# Required work
Searching the material below, find each line that includes the word "Blossom", and copy it.

# Record set

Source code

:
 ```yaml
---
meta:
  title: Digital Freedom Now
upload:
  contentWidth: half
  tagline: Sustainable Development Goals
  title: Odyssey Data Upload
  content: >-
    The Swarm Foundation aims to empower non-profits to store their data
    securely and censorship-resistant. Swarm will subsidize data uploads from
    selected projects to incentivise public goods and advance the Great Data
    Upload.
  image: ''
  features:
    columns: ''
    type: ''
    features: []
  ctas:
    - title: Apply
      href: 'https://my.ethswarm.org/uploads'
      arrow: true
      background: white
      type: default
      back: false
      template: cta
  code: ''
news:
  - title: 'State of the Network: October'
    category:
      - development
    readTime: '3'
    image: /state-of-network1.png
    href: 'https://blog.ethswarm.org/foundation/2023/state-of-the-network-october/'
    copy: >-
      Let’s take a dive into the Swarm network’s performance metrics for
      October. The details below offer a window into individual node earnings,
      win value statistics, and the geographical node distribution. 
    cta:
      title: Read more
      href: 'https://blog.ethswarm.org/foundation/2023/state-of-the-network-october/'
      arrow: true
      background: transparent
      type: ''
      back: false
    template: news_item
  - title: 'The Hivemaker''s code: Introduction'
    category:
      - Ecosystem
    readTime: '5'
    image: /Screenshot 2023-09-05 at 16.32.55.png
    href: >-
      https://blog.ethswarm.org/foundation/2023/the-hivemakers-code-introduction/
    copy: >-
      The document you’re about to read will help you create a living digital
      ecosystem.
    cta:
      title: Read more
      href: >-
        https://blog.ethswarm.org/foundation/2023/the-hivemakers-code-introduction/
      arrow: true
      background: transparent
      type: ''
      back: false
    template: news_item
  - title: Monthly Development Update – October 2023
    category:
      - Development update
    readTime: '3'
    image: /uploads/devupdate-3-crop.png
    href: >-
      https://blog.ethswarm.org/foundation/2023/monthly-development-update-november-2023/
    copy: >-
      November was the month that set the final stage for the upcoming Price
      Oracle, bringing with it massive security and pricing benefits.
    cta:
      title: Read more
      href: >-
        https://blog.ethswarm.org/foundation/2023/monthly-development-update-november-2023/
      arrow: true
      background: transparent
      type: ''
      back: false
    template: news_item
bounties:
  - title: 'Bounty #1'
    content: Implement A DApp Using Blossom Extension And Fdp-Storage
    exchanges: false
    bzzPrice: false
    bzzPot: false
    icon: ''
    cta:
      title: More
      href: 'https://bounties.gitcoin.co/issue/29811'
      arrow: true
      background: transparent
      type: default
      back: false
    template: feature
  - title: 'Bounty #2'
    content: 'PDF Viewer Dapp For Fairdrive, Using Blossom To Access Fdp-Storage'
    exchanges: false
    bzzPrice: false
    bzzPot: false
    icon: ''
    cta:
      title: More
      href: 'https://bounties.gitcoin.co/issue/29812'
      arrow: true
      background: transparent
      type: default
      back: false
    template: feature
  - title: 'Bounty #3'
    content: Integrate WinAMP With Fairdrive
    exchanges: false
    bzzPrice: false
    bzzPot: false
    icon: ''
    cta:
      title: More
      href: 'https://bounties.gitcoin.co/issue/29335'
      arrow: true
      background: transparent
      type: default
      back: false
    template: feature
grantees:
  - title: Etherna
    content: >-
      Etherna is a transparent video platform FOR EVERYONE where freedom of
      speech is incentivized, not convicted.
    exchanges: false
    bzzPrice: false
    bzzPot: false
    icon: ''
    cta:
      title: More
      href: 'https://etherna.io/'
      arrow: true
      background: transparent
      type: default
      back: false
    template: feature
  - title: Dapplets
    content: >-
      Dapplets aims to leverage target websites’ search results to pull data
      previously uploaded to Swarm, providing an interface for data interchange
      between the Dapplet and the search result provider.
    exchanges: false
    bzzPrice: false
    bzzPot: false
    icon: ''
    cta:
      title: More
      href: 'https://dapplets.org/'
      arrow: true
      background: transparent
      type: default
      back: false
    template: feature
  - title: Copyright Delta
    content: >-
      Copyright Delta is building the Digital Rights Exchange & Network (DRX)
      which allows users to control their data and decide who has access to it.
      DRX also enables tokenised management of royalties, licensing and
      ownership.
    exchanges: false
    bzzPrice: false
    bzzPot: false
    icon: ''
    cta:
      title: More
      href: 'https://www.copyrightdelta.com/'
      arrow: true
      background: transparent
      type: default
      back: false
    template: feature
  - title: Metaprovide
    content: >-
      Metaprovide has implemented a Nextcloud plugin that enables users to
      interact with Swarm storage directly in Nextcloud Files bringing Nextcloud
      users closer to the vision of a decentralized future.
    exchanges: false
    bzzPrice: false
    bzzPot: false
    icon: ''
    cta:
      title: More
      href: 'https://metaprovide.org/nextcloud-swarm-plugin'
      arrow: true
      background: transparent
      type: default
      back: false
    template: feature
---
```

* * *

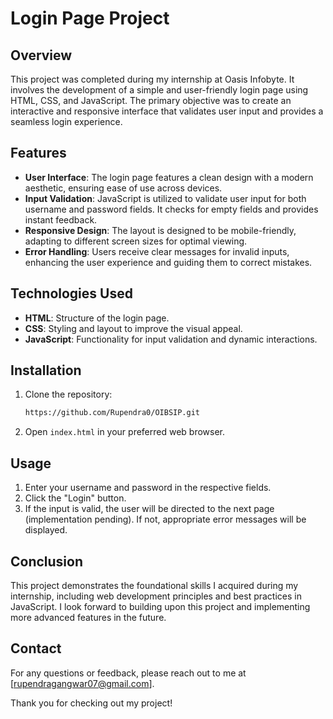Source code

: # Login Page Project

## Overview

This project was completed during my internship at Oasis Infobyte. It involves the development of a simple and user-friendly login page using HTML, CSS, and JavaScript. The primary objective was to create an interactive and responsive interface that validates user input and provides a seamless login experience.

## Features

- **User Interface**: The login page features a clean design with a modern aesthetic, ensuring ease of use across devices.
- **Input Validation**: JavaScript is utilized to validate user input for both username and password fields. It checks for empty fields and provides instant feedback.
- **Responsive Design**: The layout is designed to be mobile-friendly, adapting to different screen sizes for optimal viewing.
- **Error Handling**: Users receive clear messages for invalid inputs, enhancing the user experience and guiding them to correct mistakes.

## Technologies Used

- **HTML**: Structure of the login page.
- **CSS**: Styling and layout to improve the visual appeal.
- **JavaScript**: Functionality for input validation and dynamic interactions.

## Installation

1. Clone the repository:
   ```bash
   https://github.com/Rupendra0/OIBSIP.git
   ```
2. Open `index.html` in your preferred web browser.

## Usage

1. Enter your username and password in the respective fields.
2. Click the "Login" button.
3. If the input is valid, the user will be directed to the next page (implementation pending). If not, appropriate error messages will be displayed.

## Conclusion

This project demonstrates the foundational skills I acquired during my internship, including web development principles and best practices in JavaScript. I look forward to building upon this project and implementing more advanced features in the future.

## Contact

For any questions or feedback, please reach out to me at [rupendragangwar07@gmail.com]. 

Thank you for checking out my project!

# Exercise output
    content: Implement A DApp Using Blossom Extension And Fdp-Storage
    content: 'PDF Viewer Dapp For Fairdrive, Using Blossom To Access Fdp-Storage'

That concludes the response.